Diabetes-associated sustained activation of the transcription factor nuclear factor-kappaB - PubMed (original) (raw)

. 2001 Dec;50(12):2792-808.

doi: 10.2337/diabetes.50.12.2792.

S Schiekofer, M Schwaninger, M Andrassy, P M Humpert, J Chen, M Hong, T Luther, T Henle, I Klöting, M Morcos, M Hofmann, H Tritschler, B Weigle, M Kasper, M Smith, G Perry, A M Schmidt, D M Stern, H U Häring, E Schleicher, P P Nawroth

Affiliations

• PMID: 11723063
• DOI: 10.2337/diabetes.50.12.2792

Diabetes-associated sustained activation of the transcription factor nuclear factor-kappaB

A Bierhaus et al. Diabetes. 2001 Dec.

Abstract

Activation of the transcription factor nuclear factor-kappaB (NF-kappaB) has been suggested to participate in chronic disorders, such as diabetes and its complications. In contrast to the short and transient activation of NF-kappaB in vitro, we observed a long-lasting sustained activation of NF-kappaB in the absence of decreased IkappaBalpha in mononuclear cells from patients with type 1 diabetes. This was associated with increased transcription of NF-kappaBp65. A comparable increase in NF-kappaBp65 antigen and mRNA was also observed in vascular endothelial cells of diabetic rats. As a mechanism, we propose that binding of ligands such as advanced glycosylation end products (AGEs), members of the S100 family, or amyloid-beta peptide (Abeta) to the transmembrane receptor for AGE (RAGE) results in protein synthesis-dependent sustained activation of NF-kappaB both in vitro and in vivo.
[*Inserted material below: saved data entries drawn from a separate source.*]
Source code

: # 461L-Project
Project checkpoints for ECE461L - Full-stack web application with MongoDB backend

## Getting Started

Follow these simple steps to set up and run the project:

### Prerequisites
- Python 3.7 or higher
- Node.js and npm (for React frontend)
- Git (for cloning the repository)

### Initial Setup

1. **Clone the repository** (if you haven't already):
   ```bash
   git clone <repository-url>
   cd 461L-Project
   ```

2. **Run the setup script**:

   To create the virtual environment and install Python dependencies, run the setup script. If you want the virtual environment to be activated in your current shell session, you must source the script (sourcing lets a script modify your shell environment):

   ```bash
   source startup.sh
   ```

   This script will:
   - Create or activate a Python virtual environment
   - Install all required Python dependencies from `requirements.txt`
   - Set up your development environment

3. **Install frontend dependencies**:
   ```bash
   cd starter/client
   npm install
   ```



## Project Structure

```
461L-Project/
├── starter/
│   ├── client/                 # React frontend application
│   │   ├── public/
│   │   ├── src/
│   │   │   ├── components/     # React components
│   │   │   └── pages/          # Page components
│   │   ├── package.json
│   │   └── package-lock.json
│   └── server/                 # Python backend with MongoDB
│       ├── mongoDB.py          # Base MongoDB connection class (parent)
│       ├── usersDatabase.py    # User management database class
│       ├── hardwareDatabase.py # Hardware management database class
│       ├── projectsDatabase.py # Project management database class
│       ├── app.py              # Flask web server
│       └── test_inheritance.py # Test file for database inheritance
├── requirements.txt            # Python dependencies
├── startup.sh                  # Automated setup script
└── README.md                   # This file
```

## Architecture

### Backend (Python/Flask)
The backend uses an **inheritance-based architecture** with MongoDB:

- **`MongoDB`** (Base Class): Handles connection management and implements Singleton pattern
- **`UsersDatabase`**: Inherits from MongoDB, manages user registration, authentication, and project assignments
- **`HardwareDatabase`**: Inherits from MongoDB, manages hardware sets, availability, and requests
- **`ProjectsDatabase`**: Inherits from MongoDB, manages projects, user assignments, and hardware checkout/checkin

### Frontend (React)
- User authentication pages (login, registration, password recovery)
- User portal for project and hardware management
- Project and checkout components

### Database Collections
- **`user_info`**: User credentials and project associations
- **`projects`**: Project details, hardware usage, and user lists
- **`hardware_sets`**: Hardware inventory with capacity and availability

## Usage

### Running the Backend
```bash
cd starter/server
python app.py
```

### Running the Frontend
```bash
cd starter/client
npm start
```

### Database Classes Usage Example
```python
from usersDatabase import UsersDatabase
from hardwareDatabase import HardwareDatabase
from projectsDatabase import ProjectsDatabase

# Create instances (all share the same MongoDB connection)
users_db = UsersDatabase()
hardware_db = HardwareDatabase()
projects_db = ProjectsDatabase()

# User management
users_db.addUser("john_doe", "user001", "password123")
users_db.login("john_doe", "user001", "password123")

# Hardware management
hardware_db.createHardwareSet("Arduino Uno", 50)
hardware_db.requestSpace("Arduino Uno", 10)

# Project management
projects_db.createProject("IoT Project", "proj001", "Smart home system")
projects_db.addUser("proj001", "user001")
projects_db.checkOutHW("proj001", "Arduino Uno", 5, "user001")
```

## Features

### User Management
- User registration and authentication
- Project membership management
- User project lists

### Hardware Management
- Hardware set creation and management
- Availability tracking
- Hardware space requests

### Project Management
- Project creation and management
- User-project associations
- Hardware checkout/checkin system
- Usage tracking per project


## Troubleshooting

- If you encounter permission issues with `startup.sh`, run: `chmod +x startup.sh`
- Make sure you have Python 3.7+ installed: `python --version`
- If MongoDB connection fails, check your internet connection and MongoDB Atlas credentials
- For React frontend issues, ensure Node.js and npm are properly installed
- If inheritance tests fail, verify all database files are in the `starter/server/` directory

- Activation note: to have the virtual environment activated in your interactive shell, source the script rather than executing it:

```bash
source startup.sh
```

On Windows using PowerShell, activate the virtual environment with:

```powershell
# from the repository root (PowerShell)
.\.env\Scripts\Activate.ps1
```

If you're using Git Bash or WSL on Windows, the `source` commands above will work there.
Infusion of AGE-albumin into mice bearing a beta-globin reporter transgene under control of NF-kappaB also resulted in prolonged expression of the reporter transgene. In vitro studies showed that RAGE-expressing cells induced sustained translocation of NF-kappaB (p50/p65) from the cytoplasm into the nucleus for >1 week. Sustained NF-kappaB activation by ligands of RAGE was mediated by initial degradation of IkappaB proteins followed by new synthesis of NF-kappaBp65 mRNA and protein in the presence of newly synthesized IkappaBalpha and IkappaBbeta. These data demonstrate that ligands of RAGE can induce sustained activation of NF-kappaB as a result of increased levels of de novo synthesized NF-kappaBp65 overriding endogenous negative feedback mechanisms and thus might contribute to the persistent NF-kappaB activation observed in hyperglycemia and possibly other chronic diseases.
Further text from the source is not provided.